Work required
In the entries below, the lines from the one with "- **Quarterly:** Review" through the one with "Last schema update: 2025-10-07" are to be copied exactly; both ends count.

[Dataset items]
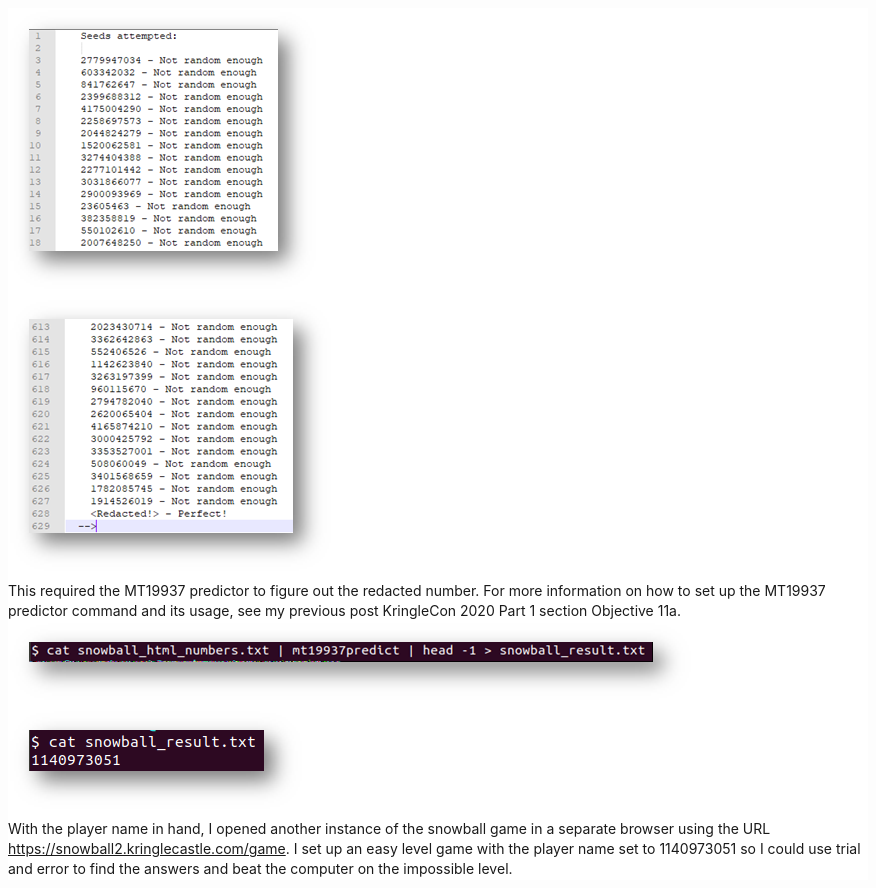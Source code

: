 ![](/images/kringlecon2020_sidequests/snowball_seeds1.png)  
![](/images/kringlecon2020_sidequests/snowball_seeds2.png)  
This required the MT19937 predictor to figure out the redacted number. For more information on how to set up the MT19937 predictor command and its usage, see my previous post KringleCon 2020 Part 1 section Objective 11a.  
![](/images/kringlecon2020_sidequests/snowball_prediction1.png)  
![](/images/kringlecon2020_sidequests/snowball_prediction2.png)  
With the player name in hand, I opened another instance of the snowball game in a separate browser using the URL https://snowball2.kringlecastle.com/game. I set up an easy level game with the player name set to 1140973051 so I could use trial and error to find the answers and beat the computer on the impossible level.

* * *

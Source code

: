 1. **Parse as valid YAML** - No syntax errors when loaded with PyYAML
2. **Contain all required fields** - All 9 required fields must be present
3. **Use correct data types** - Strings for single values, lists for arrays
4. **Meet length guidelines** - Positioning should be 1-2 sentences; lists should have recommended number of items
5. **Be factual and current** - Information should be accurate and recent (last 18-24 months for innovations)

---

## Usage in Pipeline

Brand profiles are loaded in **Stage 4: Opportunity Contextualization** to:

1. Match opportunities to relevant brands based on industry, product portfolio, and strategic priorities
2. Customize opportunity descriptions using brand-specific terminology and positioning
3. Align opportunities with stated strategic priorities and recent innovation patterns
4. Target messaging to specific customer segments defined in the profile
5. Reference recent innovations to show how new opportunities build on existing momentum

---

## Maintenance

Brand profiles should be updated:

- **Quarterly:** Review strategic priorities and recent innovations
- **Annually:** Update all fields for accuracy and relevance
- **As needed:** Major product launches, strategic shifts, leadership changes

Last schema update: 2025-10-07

==

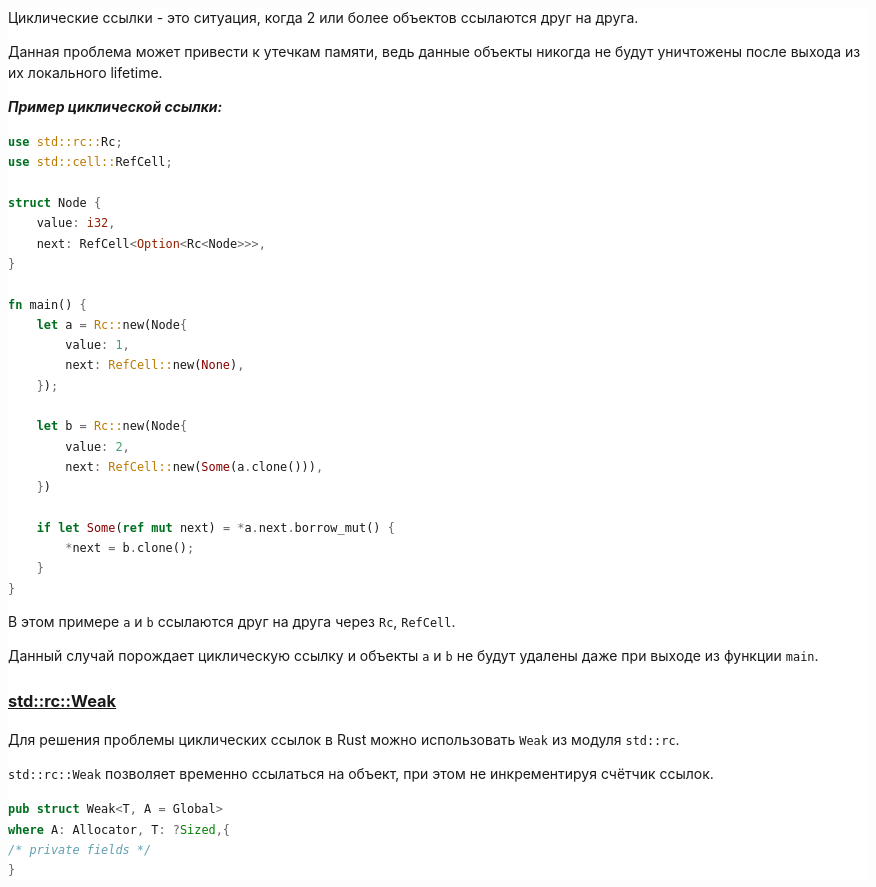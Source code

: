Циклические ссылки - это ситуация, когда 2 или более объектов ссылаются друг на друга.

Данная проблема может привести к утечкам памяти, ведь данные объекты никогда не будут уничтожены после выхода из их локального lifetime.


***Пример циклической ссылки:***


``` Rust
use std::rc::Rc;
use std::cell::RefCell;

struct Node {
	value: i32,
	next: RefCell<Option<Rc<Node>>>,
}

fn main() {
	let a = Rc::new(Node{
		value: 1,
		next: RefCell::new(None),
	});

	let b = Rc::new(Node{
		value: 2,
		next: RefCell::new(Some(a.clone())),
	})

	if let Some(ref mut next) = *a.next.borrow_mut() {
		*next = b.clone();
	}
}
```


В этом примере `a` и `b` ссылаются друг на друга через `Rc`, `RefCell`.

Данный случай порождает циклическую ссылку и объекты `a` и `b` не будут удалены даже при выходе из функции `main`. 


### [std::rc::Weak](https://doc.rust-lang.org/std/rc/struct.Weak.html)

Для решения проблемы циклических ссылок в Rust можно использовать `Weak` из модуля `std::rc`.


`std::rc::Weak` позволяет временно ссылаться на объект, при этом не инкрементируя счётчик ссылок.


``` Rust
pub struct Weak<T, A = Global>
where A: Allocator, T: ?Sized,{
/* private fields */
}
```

Answer section
- **Quarterly:** Review strategic priorities and recent innovations
- **Annually:** Update all fields for accuracy and relevance
- **As needed:** Major product launches, strategic shifts, leadership changes

Last schema update: 2025-10-07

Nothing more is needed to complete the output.